== Record extracts ==

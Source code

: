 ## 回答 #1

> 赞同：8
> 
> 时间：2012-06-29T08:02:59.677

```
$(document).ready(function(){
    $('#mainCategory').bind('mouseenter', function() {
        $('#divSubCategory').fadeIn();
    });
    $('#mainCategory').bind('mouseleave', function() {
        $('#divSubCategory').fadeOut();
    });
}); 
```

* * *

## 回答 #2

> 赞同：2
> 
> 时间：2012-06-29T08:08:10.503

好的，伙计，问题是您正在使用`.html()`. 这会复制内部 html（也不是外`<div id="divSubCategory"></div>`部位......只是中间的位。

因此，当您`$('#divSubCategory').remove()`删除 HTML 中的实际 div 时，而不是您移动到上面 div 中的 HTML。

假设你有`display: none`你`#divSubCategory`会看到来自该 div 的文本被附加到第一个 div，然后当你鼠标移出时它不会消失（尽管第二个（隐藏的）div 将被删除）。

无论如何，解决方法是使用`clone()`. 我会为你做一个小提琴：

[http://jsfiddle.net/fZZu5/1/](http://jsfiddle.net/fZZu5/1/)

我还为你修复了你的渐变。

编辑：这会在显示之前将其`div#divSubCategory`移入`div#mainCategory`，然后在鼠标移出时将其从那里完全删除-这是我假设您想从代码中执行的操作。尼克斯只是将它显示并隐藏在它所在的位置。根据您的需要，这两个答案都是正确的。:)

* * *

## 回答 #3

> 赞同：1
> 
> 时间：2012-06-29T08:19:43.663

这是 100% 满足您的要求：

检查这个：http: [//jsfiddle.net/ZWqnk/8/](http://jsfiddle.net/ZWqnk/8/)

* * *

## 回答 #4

===
== Record extracts ==

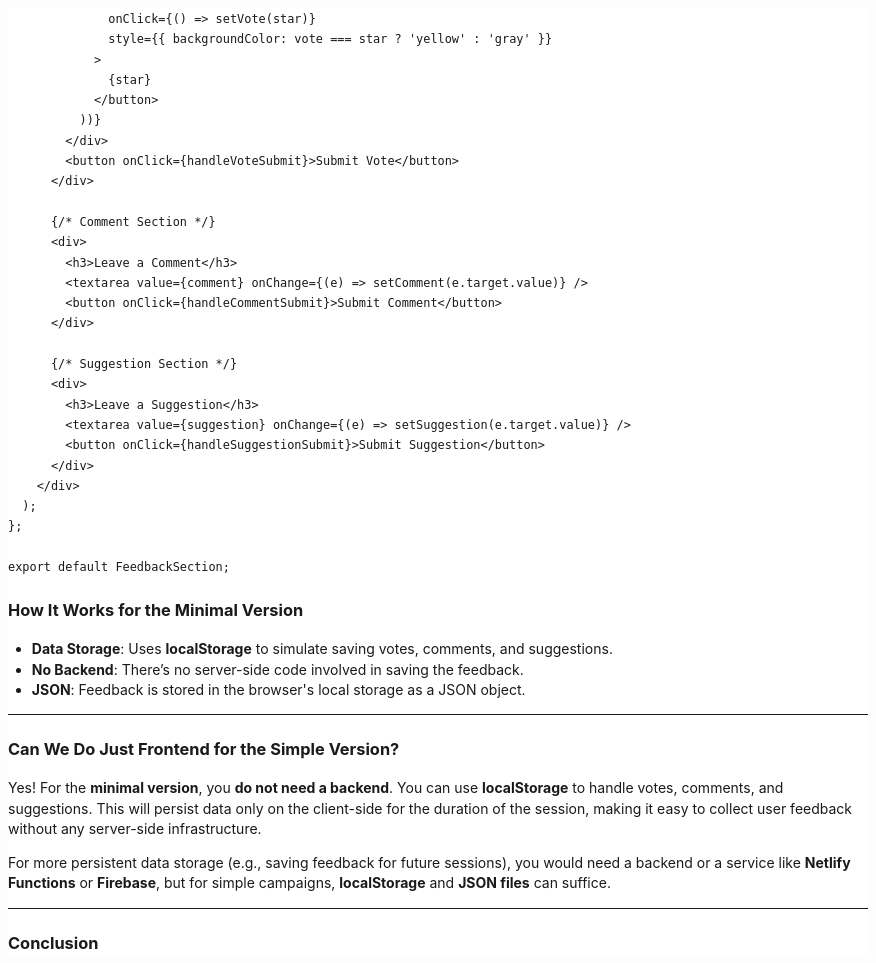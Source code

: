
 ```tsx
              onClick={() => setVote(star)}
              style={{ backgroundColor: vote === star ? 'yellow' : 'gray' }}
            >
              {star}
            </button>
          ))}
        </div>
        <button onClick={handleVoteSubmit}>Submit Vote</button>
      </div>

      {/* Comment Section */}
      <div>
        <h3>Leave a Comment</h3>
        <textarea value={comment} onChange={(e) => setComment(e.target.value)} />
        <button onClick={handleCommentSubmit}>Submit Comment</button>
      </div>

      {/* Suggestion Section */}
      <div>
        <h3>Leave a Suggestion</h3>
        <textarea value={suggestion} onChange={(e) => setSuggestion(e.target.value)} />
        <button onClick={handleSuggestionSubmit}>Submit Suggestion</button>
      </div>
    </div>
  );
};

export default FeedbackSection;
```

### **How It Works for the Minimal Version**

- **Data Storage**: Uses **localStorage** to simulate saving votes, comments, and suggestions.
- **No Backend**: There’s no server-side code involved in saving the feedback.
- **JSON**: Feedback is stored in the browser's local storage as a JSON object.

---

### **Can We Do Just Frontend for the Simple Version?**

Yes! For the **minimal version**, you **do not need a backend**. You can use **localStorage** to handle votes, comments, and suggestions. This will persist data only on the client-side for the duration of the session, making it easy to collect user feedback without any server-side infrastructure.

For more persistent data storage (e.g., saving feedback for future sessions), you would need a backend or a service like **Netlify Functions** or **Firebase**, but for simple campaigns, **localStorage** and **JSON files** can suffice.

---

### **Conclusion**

===

Your objective. Retype the entries above exactly, but only from the line containing "For more persistent" through the line containing "### **Conclusion**", both included.

Result for this exercise.
For more persistent data storage (e.g., saving feedback for future sessions), you would need a backend or a service like **Netlify Functions** or **Firebase**, but for simple campaigns, **localStorage** and **JSON files** can suffice.

---

### **Conclusion**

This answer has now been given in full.